• Work request:
Select from the data all lines with the word "房子会继续是稀缺品".

• Record excerpts:
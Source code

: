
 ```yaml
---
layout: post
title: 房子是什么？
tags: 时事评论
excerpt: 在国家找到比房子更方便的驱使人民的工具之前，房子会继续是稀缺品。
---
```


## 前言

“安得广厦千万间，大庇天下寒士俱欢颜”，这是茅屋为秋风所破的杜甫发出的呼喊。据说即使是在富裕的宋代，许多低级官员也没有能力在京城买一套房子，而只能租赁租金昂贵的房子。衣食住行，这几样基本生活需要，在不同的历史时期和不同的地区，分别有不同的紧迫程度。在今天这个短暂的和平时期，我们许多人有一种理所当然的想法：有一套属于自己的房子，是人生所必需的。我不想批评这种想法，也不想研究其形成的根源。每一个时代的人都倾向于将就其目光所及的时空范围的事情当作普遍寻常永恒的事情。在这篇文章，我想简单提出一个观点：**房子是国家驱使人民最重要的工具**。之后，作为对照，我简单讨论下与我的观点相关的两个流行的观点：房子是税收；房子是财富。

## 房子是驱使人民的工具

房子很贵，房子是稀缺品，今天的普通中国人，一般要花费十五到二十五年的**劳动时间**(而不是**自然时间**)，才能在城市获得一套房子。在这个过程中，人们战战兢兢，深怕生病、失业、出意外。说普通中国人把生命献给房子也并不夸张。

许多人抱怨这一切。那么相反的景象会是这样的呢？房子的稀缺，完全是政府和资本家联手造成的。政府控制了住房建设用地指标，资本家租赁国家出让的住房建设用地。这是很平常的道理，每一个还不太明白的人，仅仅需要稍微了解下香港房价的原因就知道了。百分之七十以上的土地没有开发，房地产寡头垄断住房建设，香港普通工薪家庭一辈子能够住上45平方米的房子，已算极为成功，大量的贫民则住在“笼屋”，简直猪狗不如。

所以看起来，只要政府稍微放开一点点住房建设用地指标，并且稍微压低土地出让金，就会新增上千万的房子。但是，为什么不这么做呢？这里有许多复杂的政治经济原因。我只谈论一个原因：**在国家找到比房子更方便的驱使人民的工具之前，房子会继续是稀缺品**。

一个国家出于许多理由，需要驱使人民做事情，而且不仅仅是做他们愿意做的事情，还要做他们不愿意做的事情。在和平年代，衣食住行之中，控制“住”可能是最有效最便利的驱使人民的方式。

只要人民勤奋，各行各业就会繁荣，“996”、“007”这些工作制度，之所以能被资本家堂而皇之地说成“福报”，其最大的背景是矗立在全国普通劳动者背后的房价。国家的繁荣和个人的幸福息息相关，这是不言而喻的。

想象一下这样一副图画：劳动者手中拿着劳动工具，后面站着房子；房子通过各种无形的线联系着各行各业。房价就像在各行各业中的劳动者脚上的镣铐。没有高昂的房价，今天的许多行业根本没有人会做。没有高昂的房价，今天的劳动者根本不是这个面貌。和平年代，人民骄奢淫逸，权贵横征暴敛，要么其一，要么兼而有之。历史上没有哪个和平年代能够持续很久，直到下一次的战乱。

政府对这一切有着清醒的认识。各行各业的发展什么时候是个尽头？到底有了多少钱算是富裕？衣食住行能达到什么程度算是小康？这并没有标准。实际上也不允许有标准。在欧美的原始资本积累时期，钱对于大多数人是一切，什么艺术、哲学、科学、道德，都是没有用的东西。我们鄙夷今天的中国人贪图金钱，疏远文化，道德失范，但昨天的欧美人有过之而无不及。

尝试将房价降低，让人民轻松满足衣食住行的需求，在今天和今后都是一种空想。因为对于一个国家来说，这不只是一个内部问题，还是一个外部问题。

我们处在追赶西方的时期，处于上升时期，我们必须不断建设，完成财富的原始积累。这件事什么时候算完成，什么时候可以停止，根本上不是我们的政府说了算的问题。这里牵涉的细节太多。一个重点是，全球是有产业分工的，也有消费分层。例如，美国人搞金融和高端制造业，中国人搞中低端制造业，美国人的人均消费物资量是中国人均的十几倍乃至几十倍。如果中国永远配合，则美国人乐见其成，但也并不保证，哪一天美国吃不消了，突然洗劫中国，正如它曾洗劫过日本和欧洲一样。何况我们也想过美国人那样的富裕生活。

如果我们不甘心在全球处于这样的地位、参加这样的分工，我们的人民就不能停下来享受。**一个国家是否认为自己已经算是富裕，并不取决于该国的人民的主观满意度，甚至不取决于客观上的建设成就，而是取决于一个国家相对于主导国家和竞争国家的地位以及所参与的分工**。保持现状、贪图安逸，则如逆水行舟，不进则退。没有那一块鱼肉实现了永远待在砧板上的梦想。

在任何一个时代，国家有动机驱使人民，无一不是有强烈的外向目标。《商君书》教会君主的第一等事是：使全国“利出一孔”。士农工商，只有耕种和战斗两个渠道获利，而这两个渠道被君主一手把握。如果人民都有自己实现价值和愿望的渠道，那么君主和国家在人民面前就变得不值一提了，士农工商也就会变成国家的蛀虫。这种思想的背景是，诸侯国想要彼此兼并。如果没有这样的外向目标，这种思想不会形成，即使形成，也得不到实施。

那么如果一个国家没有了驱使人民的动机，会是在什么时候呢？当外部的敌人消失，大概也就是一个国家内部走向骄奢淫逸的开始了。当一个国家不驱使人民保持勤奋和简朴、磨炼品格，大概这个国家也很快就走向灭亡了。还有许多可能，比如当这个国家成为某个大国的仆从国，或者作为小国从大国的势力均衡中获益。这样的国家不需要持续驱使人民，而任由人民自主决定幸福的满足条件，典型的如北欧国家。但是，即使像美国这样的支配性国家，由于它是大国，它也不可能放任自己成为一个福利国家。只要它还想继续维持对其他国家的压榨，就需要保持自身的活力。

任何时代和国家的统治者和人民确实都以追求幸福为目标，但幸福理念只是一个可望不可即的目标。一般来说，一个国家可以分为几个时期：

• Response to the task:
excerpt: 在国家找到比房子更方便的驱使人民的工具之前，房子会继续是稀缺品。
所以看起来，只要政府稍微放开一点点住房建设用地指标，并且稍微压低土地出让金，就会新增上千万的房子。但是，为什么不这么做呢？这里有许多复杂的政治经济原因。我只谈论一个原因：**在国家找到比房子更方便的驱使人民的工具之前，房子会继续是稀缺品**。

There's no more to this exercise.